September. Where did August go? Probably a question I should stop asking. A month always feels like it lasts forever until the end is nigh and then it feels strangely short. August did have thirty one days, right? I think so, I’m writing this on the 31st.
Word count wise, August wasn’t the best for me. Editing and preparing for publishing this year? Definitely good. Still keeping up on that.
Time to talk about critiques. Critiques are good. Whether they are positive or negative, I think they are all good. Though there is the difference between a critique and an insult. I shared a piece last month and got the feedback that I hadn’t “earned” the ability to do something and was asked “what the hell the point” of the scene was. At first I was horrified. Then I started to laugh. Someone read a single scene and had the gall to ask me what the point was?
I would have taken that if someone had read the entire story, or even the entire chapter. But that scene alone? The first scene at that?

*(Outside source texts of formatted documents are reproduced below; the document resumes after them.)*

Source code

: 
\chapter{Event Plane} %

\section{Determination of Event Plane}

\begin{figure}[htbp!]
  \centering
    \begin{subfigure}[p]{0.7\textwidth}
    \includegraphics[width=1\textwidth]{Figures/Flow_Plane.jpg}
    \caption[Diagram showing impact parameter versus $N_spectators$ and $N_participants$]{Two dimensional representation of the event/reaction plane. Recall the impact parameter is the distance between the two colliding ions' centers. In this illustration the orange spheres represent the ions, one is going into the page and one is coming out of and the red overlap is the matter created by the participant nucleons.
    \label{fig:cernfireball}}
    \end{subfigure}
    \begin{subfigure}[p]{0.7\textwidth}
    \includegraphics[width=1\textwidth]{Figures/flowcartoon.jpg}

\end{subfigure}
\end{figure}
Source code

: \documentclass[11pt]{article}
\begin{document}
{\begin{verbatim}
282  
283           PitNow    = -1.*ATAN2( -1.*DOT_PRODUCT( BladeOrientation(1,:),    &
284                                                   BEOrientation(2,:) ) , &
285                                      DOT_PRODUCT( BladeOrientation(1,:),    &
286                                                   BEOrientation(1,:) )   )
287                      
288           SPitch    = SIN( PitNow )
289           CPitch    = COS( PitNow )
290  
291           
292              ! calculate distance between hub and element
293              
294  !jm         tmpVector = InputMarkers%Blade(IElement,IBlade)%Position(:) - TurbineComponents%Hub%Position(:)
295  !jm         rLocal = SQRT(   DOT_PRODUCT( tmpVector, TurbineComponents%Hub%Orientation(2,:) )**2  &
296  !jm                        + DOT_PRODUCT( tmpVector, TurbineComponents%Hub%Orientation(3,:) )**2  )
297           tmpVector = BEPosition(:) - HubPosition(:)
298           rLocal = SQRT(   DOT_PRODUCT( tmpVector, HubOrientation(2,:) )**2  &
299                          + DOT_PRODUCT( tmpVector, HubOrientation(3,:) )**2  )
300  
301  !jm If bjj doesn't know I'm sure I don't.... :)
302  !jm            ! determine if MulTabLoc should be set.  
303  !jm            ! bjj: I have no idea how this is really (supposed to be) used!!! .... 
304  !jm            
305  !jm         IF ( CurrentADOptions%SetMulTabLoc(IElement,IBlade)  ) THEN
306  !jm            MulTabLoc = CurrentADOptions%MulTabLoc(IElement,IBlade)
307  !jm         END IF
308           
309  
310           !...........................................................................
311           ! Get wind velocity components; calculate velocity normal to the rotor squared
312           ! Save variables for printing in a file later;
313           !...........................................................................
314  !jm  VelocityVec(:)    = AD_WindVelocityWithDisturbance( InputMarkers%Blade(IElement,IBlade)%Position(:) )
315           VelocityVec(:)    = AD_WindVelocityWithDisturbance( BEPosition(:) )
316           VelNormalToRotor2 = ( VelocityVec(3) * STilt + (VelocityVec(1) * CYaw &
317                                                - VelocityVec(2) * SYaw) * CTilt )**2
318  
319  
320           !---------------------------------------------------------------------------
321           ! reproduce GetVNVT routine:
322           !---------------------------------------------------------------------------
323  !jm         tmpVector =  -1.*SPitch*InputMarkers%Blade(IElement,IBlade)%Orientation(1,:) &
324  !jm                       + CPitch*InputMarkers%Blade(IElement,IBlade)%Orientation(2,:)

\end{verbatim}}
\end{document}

That comes off as an insult. Especially the phrasing “what the hell”. Oof.
I love to critique other’s Writings. I recognize there is an art to it. I will share my opinions on a story all day. If only a handful are ever implemented that is perfectly fine. If someone takes up a single part of the critique, that changes the entire showing of the rest of the showing. Who knows if all of the same critiquing will be effective. Not that a single critique usually invalidates everything else, but you know what else? Critiques are also opinions. And someone’s opinion about your work isn’t always what you want to do with it.
Looking back on that, erm, “review”… It was less of a critique. A critique can tell me I did a bad job. But it shouldn’t insult me to do it. You critique the Writing, not the author. You critique to the best of your ability, because even if the author doesn’t take any of it straight on, the passage will be a different read in a different draft.
If only it was as easy to tell these differences with your own work as it is for others. We Writers wouldn’t have such a dramatic need for alpha and beta readers.
Don’t you just love it when someone who knows absolutely nothing about you decides to own the power of what you deserve to explore artistically? Fantastic.